┌──

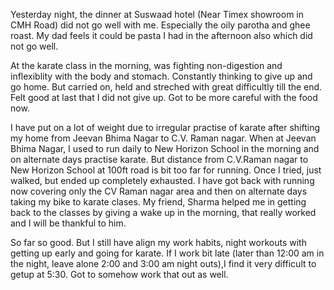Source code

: <html><body><p>Yesterday night, the dinner at Suswaad hotel (Near Timex showroom in CMH Road) did not go well with me. Especially the oily parotha and ghee roast. My dad feels it could be pasta I had in the afternoon also which did not go well.

At the karate class in the morning, was fighting non-digestion and inflexiblity with the body and stomach. Constantly thinking to give up and go home. But carried on, held and streched with great difficultly till the end. Felt good at last that I did not give up. Got to be more careful with the food now.

I have put on a lot of weight due to irregular practise of karate after shifting my home from Jeevan Bhima Nagar to C.V. Raman nagar. When at Jeevan Bhima Nagar, I used to run daily to New Horizon School in the morning and on alternate days practise karate. But distance from C.V.Raman nagar to New Horizon School at 100ft road is bit too far for running. Once I tried, just walked, but ended up completely exhausted. I have got back with running now covering only the CV Raman nagar area and then on alternate days taking my bike to karate clases. My friend, Sharma helped me in getting back to the classes by giving a wake up in the morning, that really worked and I will be thankful to him.

So far so good. But I still have align my work habits, night workouts with getting up early and going for karate. If I work bit late (later than 12:00 am in the night, leave alone 2:00 and 3:00 am night outs),I find it very difficult to getup at 5:30. Got to somehow work that out as well.</p></body></html>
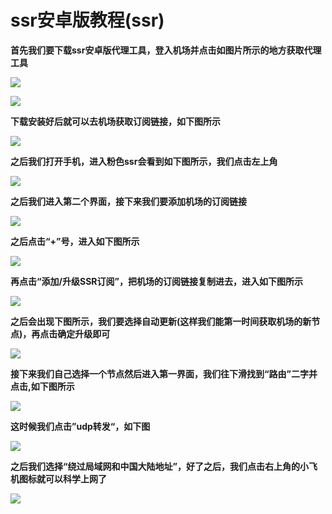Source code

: # ssr安卓版教程\(ssr\)

**首先我们要下载ssr安卓版代理工具，登入机场并点击如图片所示的地方获取代理工具**

![](.gitbook/assets/1.png)

![](.gitbook/assets/2.png)

**下载安装好后就可以去机场获取订阅链接，如下图所示**

![](.gitbook/assets/4%20%281%29.png)

**之后我们打开手机，进入粉色ssr会看到如下图所示，我们点击左上角**

![](.gitbook/assets/s1.jpg)

**之后我们进入第二个界面，接下来我们要添加机场的订阅链接**

![](.gitbook/assets/s2.jpg)

**之后点击“+”号，进入如下图所示**

![](.gitbook/assets/s3.jpg)

**再点击“添加/升级SSR订阅”，把机场的订阅链接复制进去，进入如下图所示**

![](.gitbook/assets/s4.jpg)

**之后会出现下图所示，我们要选择自动更新\(这样我们能第一时间获取机场的新节点\)，再点击确定升级即可**

![](.gitbook/assets/s5.jpg)

**接下来我们自己选择一个节点然后进入第一界面，我们往下滑找到“路由”二字并点击,如下图所示**

![](.gitbook/assets/s6%20%281%29.jpg)

**这时候我们点击”udp转发“，如下图**

![](.gitbook/assets/s6.jpg)

**之后我们选择“绕过局域网和中国大陆地址”，好了之后，我们点击右上角的小飞机图标就可以科学上网了**

![](.gitbook/assets/s7.jpg)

└──

* [Required work]:
How many lines in these entries contain the string "进入如下图所示"? State the number and nothing more.

* [Reply]:
2